The structural phase analysis was carried out via powder X-ray diffraction (XRD) measurements using a Phillips analytical diffractometer with Ni-filtered Cu K_α radiation. The diffractograms were recorded in the 2θ range of 10°–80° (2θ) region. The average crystallite size was determined from the Scherrer equation after correcting for instrumental broadening. Laser Raman spectra were recorded on a HORIBA JOBIN YVON, LabRam HR 800 spectrometer (180° back-scattering geometry, excitation source: Ar⁺ ion laser, spectral resolution of 2 cm⁻¹ and He–Ne laser (632.8 nm) as the excitation source). SEM micrographs were recorded using a Seron Inc. model AIS 2100 scanning electron microscope at 20 keV. EDS analyses were carried out using an Inca Energy 250 instrument coupled to a Vega MV2300t/40 scanning electron microscope. Transmission electron microscopy (TEM) images were obtained using a 200 kV FEI Tecnai T20 machine equipped with an LaB₆ filament. TEM samples were prepared by placing a drop of ultrasonically dispersed powder (in alcohol) on a carbon-coated copper grid and drying in air. X-ray photoelectron spectroscopy (XPS) was performed using a Thermo Fisher Scientific NEXSA instrument operating at an anode voltage of 12 kV and filament current of 6.50 mA (1486.6 eV Al K_α dual anode source). The data was recorded at a pass energy of 50 eV under 9 × 10⁻⁸ mbar vacuum. As an internal reference for the absolute binding energy, the C-1s peak (284.5 eV) was used. All deconvolutions were performed using the CASA software with a Voigt-type peak having GL (75) to GL (30) without imparting any asymmetry. The baseline was made using the Shirley function. Thermogravimetric measurements were carried out using a LINSEIS TG-DSC instrument (Model no. STA PT 1600) at 10 °C min⁻¹ under an inert atmosphere.

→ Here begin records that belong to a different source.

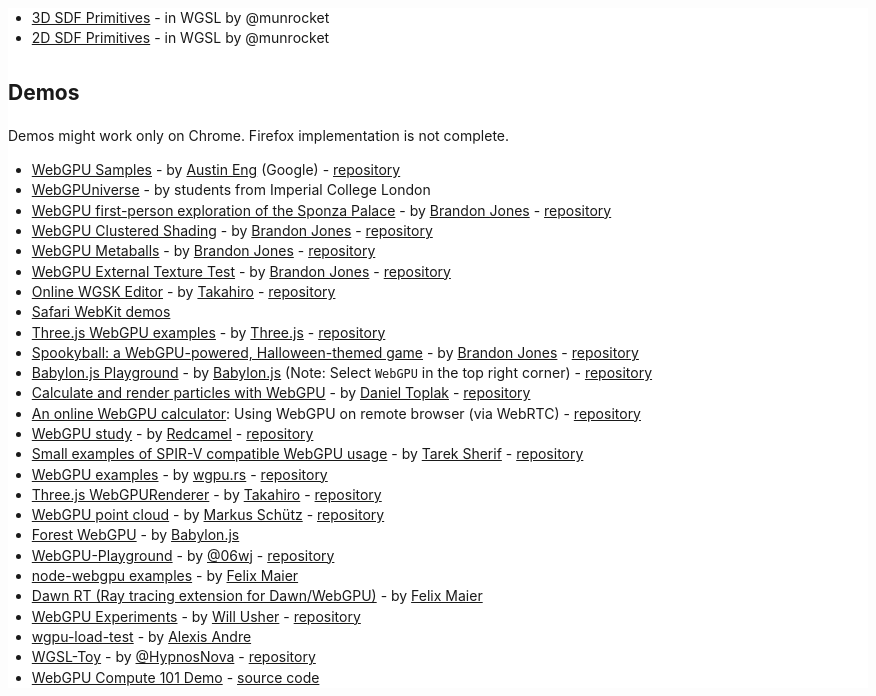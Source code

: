 - [3D SDF Primitives](https://gist.github.com/munrocket/f247155fc22ecb8edf974d905c677de1) - in WGSL by @munrocket
- [2D SDF Primitives](https://gist.github.com/munrocket/30e645d584b5300ee69295e54674b3e4) - in WGSL by @munrocket

## Demos

Demos might work only on Chrome. Firefox implementation is not complete.

- [WebGPU Samples](https://austineng.github.io/webgpu-samples/) - by [Austin Eng](https://github.com/austinEng) (Google) - [repository](https://github.com/austinEng/webgpu-samples)
- [WebGPUniverse](https://webgpuniverse.netlify.app) - by students from Imperial College London
- [WebGPU first-person exploration of the Sponza Palace](https://toji.github.io/webgpu-test/) - by [Brandon Jones](https://github.com/toji) - [repository](https://github.com/toji/webgpu-test)
- [WebGPU Clustered Shading](https://toji.github.io/webgpu-clustered-shading/) - by [Brandon Jones](https://github.com/toji) - [repository](https://github.com/toji/webgpu-clustered-shading)
- [WebGPU Metaballs](https://toji.github.io/webgpu-metaballs/) - by [Brandon Jones](https://github.com/toji) - [repository](https://github.com/toji/webgpu-metaballs)
- [WebGPU External Texture Test](https://toji.github.io/webgpu-external-test/) - by [Brandon Jones](https://github.com/toji) - [repository](https://github.com/toji/webgpu-external-test)
- [Online WGSK Editor](https://takahirox.github.io/online-wgsl-editor/) - by [Takahiro](https://github.com/takahirox) - [repository](https://github.com/takahirox/online-wgsl-editor)
- [Safari WebKit demos](https://webkit.org/demos/webgpu/)
- [Three.js WebGPU examples](https://threejs.org/examples/?q=webgpu) - by [Three.js](https://threejs.org) - [repository](https://github.com/mrdoob/three.js/tree/dev/examples#:~:text=webgpu_compute.html)
- [Spookyball: a WebGPU-powered, Halloween-themed game](https://spookyball.com) - by [Brandon Jones](https://github.com/toji) - [repository](https://github.com/toji/spookyball)
- [Babylon.js Playground](https://playground.babylonjs.com/) - by [Babylon.js](https://www.babylonjs.com) (Note: Select `WebGPU` in the top right corner) - [repository](https://github.com/BabylonJS/Babylon.js/tree/master/Playground)
- [Calculate and render particles with WebGPU](https://hsimpson.github.io/webgpu-particles/) - by [Daniel Toplak](https://github.com/hsimpson) - [repository](https://github.com/hsimpson/webgpu-particles)
- [An online WebGPU calculator](https://laskin.live): Using WebGPU on remote browser (via WebRTC) - [repository](https://github.com/periferia-labs/laskin.live)
- [WebGPU study](https://redcamel.github.io/webgpu/) - by [Redcamel](https://github.com/redcamel) - [repository](https://github.com/redcamel/webgpu)
- [Small examples of SPIR-V compatible WebGPU usage](https://tsherif.github.io/webgpu-examples/) - by [Tarek Sherif](https://github.com/tsherif) - [repository](https://github.com/tsherif/webgpu-examples)
- [WebGPU examples](https://wgpu.rs/examples-gpu/) - by [wgpu.rs](https://wgpu.rs) - [repository](https://github.com/gfx-rs/wgpu/tree/master/wgpu/examples)
- [Three.js WebGPURenderer](https://takahirox.github.io/THREE.WebGPURenderer/examples/) - by [Takahiro](https://github.com/takahirox) - [repository](https://github.com/takahirox/THREE.WebGPURenderer)
- [WebGPU point cloud](https://m-schuetz.github.io/webgpu_pointcloud/) - by [Markus Schütz](https://github.com/m-schuetz) - [repository](https://github.com/m-schuetz/webgpu_pointcloud)
- [Forest WebGPU](https://www.babylonjs.com/demos/webgpu/forestwebgpu) - by [Babylon.js](https://www.babylonjs.com)
- [WebGPU-Playground](https://06wj.github.io/WebGPU-Playground/) - by [@06wj](https://github.com/06wj) - [repository](https://github.com/06wj/WebGPU-Playground)
- [node-webgpu examples](https://github.com/maierfelix/webgpu-examples) - by [Felix Maier](https://github.com/maierfelix)
- [Dawn RT (Ray tracing extension for Dawn/WebGPU)](https://github.com/maierfelix/dawn-ray-tracing) - by [Felix Maier](https://github.com/maierfelix)
- [WebGPU Experiments](https://www.willusher.io/webgpu-experiments/) - by [Will Usher](https://github.com/Twinklebear) - [repository](https://github.com/Twinklebear/webgpu-experiments)
- [wgpu-load-test](https://github.com/MacTuitui/wgpu-load-test) - by [Alexis Andre](https://github.com/MacTuitui)
- [WGSL-Toy](https://valeerajs.github.io/WGSL-Toy/build/) - by [@HypnosNova](https://github.com/HypnosNova) - [repository](https://github.com/ValeeraJS/WGSL-Toy)
- [WebGPU Compute 101 Demo](https://hello-webgpu-compute.glitch.me) - [source code](https://glitch.com/edit/#!/hello-webgpu-compute)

2.3. In situ FT-IR studies

FTIR spectra were recorded on a Bruker V70 instrument in the spectral range of 4000–1000 cm⁻¹ with KBr beam splitters and MCT detectors. The external unit XAS in the Bruker V70 for the in situ FT-IR studies possessed a SPECAC cell with an MCT detector and performed in the spectral range of 12 000–600 cm⁻¹. An external unit with a SPECAC cell was used as the in situ FT-IR study with a volume of 80 cc attached to the right side of the main unit. The SPECAC cell was coupled with a high vacuum facility (turbo-molecular pump (air-cooled) and a dry roughing pump), achieving a vacuum level of 10⁻⁶ mbar and temperature varying from 25 °C to 800 °C together with the typical safety features. It was typically used in the transmission mode with suitable windows (ZnSe) and with provision of at least three inlet and outlet ports for the evacuation and introduction of gases. In the case of the in situ studies, the MCT detector was used in the spectral range of typically 4000–1000 cm⁻¹, which will be discussed later.

The in situ FT-IR experiments were conducted as follows. Initially, the catalysts were ground in a mechanical grinder at least for a day, and then a self-supported pellet with a diameter of 10 mm, thickness of 0.8 mm and weight of 5–70 mg was made, which was subjected to 10⁻⁴ mbar pressure as a function of temperature in the range of ∼100–300 °C at an increment of 100 °C for around 3–6 h to clean the surface of the pellet, as shown in Fig. S1 (ESI†). The spectrum of each pellet was recorded at 50 °C to understand the effect of temperature. Fig. S1 (ESI†) shows the treatment for the V₂O₅–CeO₂ catalyst as a function of temperature and time. Further, the pellet was cooled to room temperature under vacuum and the final spectrum of the pellet was recorded with air as the background. Subsequently, a background was recorded with pellet. Then, this pellet was exposed to 40 cc of 474 ppm ortho-dichlorobenzene (o-DCB)–air or 40 cc of o-DCB–He mixture, prepared in a glass bulb externally, respectively. Normally, 100 scans at a resolution of 4 were co-added, and the spectra were recorded using a similarly treated but unexposed pellet as the background. The adsorption of o-DCB on the pellet was initially monitored, which was followed by the effect of temperature on the adsorbed DCB on the catalysts.

3. Results

3.1. X-Ray Diffraction (XRD)

The X-ray diffraction (XRD) data for the different samples are presented in Fig. 1. The pattern of ceria synthesized by the calcination of cerous carbonate at 350 °C matches with JCPDS File No. 78-0694, which has a fluorite structure with the Fm3m (225) Fm3m space group (225).³⁴ The XRD patterns for VC, WC and VWC possess the same peaks as that of ceria, which is mainly due to the fact that ∼5 wt% V₂O₅, WO₃ and V₂O₅–WO₃ were dispersed on the CeO₂ substrate, and the individual peaks of the V₂O₅ and WO₃ phases were not prominent in these XRD patterns, suggesting their fine dispersion, respectively.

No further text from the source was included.